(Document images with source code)

________________

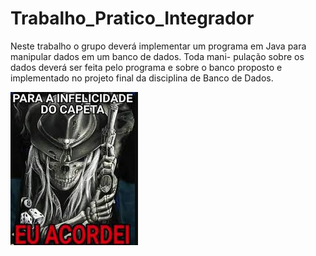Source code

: # Trabalho_Pratico_Integrador
Neste trabalho o grupo deverá implementar um programa em Java para manipular dados em um banco de dados. Toda mani- pulação sobre os dados deverá ser feita pelo programa e sobre o banco proposto e implementado no projeto final da disciplina de Banco de Dados.


![(https://encrypted-tbn0.gstatic.com/images?q=tbn:ANd9GcRArzoEgJLt9yy4Mo94S3rSpfl32RSfseQj4w&s)](https://raw.githubusercontent.com/PedroFernandes2000/Trabalho_Pratico_Integrador/refs/heads/main/Captura%20de%20tela%202025-01-08%20094534.png)

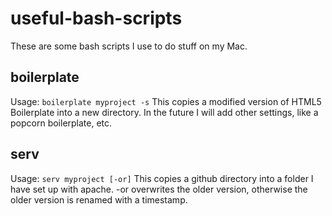 useful-bash-scripts
===================

These are some bash scripts I use to do stuff on my Mac.

boilerplate
--------------
Usage: `boilerplate myproject -s`
This copies a modified version of HTML5 Boilerplate into a new directory. In the future I will add other settings, like a popcorn boilerplate, etc.

serv
--------------
Usage: `serv myproject [-or]`
This copies a github directory into a folder I have set up with apache.
-or overwrites the older version, otherwise the older version is renamed with a timestamp.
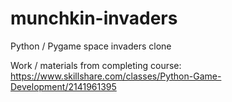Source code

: # munchkin-invaders
Python / Pygame space invaders clone

Work / materials from completing course:
https://www.skillshare.com/classes/Python-Game-Development/2141961395
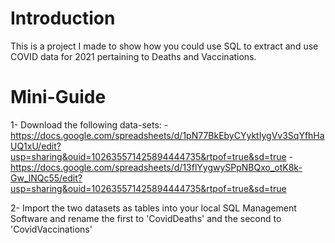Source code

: # Introduction

This is a project I made to show how you could use SQL to extract and use COVID data for 2021 pertaining to Deaths and Vaccinations.

# Mini-Guide

1- Download the following data-sets:
-https://docs.google.com/spreadsheets/d/1pN77BkEbyCYyktIygVv3SqYfhHaUQ1xU/edit?usp=sharing&ouid=102635571425894444735&rtpof=true&sd=true 
-https://docs.google.com/spreadsheets/d/13flYygwySPpNBQxo_otK8k-Gw_lNQc55/edit?usp=sharing&ouid=102635571425894444735&rtpof=true&sd=true

2- Import the two datasets as tables into your local SQL Management Software and rename the first to 'CovidDeaths' and the second to 'CovidVaccinations'

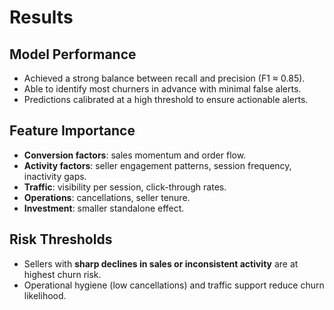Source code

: # Results

## Model Performance
- Achieved a strong balance between recall and precision (F1 ≈ 0.85).  
- Able to identify most churners in advance with minimal false alerts.  
- Predictions calibrated at a high threshold to ensure actionable alerts.

## Feature Importance
- **Conversion factors**: sales momentum and order flow.  
- **Activity factors**: seller engagement patterns, session frequency, inactivity gaps.  
- **Traffic**: visibility per session, click-through rates.  
- **Operations**: cancellations, seller tenure.  
- **Investment**: smaller standalone effect.  

## Risk Thresholds
- Sellers with **sharp declines in sales or inconsistent activity** are at highest churn risk.  
- Operational hygiene (low cancellations) and traffic support reduce churn likelihood.  
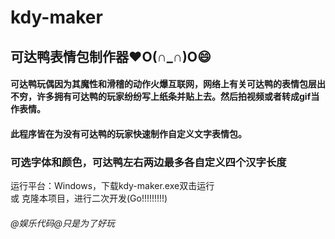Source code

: # kdy-maker
## 可达鸭表情包制作器❤O(∩_∩)O😄
#### 可达鸭玩偶因为其魔性和滑稽的动作火爆互联网，网络上有关可达鸭的表情包层出不穷，许多拥有可达鸭的玩家纷纷写上纸条并贴上去。然后拍视频或者转成gif当作表情。
#### 此程序皆在为没有可达鸭的玩家快速制作自定义文字表情包。
### 可选字体和颜色，可达鸭左右两边最多各自定义四个汉字长度
运行平台：Windows，下载kdy-maker.exe双击运行<br>
或 克隆本项目，进行二次开发(Go!!!!!!!!!)
###### @娱乐代码@只是为了好玩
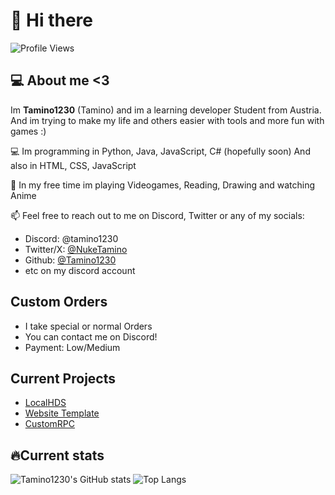 # 👋 Hi there
![Profile Views](https://komarev.com/ghpvc/?username=Tamino1230&color=green)

## 💻 About me <3
Im **Tamino1230** (Tamino) and im a learning developer Student from Austria.
And im trying to make my life and others easier with tools and more fun with games :)

💻 Im programming in Python, Java, JavaScript, C# (hopefully soon)
And also in HTML, CSS, JavaScript

🌟 In my free time im playing Videogames, Reading, Drawing and watching Anime

📫 Feel free to reach out to me on Discord, Twitter or any of my socials:
  - Discord: @tamino1230
  - Twitter/X: [@NukeTamino](https://x.com/NukeTamino)
  - Github: [@Tamino1230](https://github.com/Tamino1230)
  - etc on my discord account

## Custom Orders
- I take special or normal Orders
- You can contact me on Discord!
- Payment: Low/Medium

## Current Projects
- [LocalHDS](https://github.com/Tamino1230/localHDS)
- [Website Template](https://github.com/Tamino1230/template_article_website)
- [CustomRPC](https://github.com/Tamino1230/CustomRPC)

## 🔥Current stats

![Tamino1230's GitHub stats](https://github-readme-stats.vercel.app/api?username=Tamino1230&show_icons=true&theme=radical)
![Top Langs](https://github-readme-stats.vercel.app/api/top-langs/?username=Tamino1230&layout=compact&theme=radical)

________________

- Task brief -
Leave the images behind and write out every entry exactly.

- Your response -
Source code

: # Trabalho_Pratico_Integrador
Neste trabalho o grupo deverá implementar um programa em Java para manipular dados em um banco de dados. Toda mani- pulação sobre os dados deverá ser feita pelo programa e sobre o banco proposto e implementado no projeto final da disciplina de Banco de Dados.


![(https://encrypted-tbn0.gstatic.com/images?q=tbn:ANd9GcRArzoEgJLt9yy4Mo94S3rSpfl32RSfseQj4w&s)](https://raw.githubusercontent.com/PedroFernandes2000/Trabalho_Pratico_Integrador/refs/heads/main/Captura%20de%20tela%202025-01-08%20094534.png)

 useful-bash-scripts
===================

These are some bash scripts I use to do stuff on my Mac.

boilerplate
--------------
Usage: `boilerplate myproject -s`
This copies a modified version of HTML5 Boilerplate into a new directory. In the future I will add other settings, like a popcorn boilerplate, etc.

serv
--------------
Usage: `serv myproject [-or]`
This copies a github directory into a folder I have set up with apache.
-or overwrites the older version, otherwise the older version is renamed with a timestamp.
Source code

: # munchkin-invaders
Python / Pygame space invaders clone

Work / materials from completing course:
https://www.skillshare.com/classes/Python-Game-Development/2141961395
Source code

: # Introduction

This is a project I made to show how you could use SQL to extract and use COVID data for 2021 pertaining to Deaths and Vaccinations.

# Mini-Guide

1- Download the following data-sets:
-https://docs.google.com/spreadsheets/d/1pN77BkEbyCYyktIygVv3SqYfhHaUQ1xU/edit?usp=sharing&ouid=102635571425894444735&rtpof=true&sd=true 
-https://docs.google.com/spreadsheets/d/13flYygwySPpNBQxo_otK8k-Gw_lNQc55/edit?usp=sharing&ouid=102635571425894444735&rtpof=true&sd=true

2- Import the two datasets as tables into your local SQL Management Software and rename the first to 'CovidDeaths' and the second to 'CovidVaccinations'

Source code

: # Results

## Model Performance
- Achieved a strong balance between recall and precision (F1 ≈ 0.85).  
- Able to identify most churners in advance with minimal false alerts.  
- Predictions calibrated at a high threshold to ensure actionable alerts.

## Feature Importance
- **Conversion factors**: sales momentum and order flow.  
- **Activity factors**: seller engagement patterns, session frequency, inactivity gaps.  
- **Traffic**: visibility per session, click-through rates.  
- **Operations**: cancellations, seller tenure.  
- **Investment**: smaller standalone effect.  

## Risk Thresholds
- Sellers with **sharp declines in sales or inconsistent activity** are at highest churn risk.  
- Operational hygiene (low cancellations) and traffic support reduce churn likelihood.  
Source code

: # kdy-maker
## 可达鸭表情包制作器❤O(∩_∩)O😄
#### 可达鸭玩偶因为其魔性和滑稽的动作火爆互联网，网络上有关可达鸭的表情包层出不穷，许多拥有可达鸭的玩家纷纷写上纸条并贴上去。然后拍视频或者转成gif当作表情。
#### 此程序皆在为没有可达鸭的玩家快速制作自定义文字表情包。
### 可选字体和颜色，可达鸭左右两边最多各自定义四个汉字长度
运行平台：Windows，下载kdy-maker.exe双击运行<br>
或 克隆本项目，进行二次开发(Go!!!!!!!!!)
###### @娱乐代码@只是为了好玩
 # 👋 Hi there
![Profile Views](https://komarev.com/ghpvc/?username=Tamino1230&color=green)

## 💻 About me <3
Im **Tamino1230** (Tamino) and im a learning developer Student from Austria.
And im trying to make my life and others easier with tools and more fun with games :)

💻 Im programming in Python, Java, JavaScript, C# (hopefully soon)
And also in HTML, CSS, JavaScript

🌟 In my free time im playing Videogames, Reading, Drawing and watching Anime

📫 Feel free to reach out to me on Discord, Twitter or any of my socials:
  - Discord: @tamino1230
  - Twitter/X: [@NukeTamino](https://x.com/NukeTamino)
  - Github: [@Tamino1230](https://github.com/Tamino1230)
  - etc on my discord account

## Custom Orders
- I take special or normal Orders
- You can contact me on Discord!
- Payment: Low/Medium

## Current Projects
- [LocalHDS](https://github.com/Tamino1230/localHDS)
- [Website Template](https://github.com/Tamino1230/template_article_website)
- [CustomRPC](https://github.com/Tamino1230/CustomRPC)

## 🔥Current stats

![Tamino1230's GitHub stats](https://github-readme-stats.vercel.app/api?username=Tamino1230&show_icons=true&theme=radical)
![Top Langs](https://github-readme-stats.vercel.app/api/top-langs/?username=Tamino1230&layout=compact&theme=radical)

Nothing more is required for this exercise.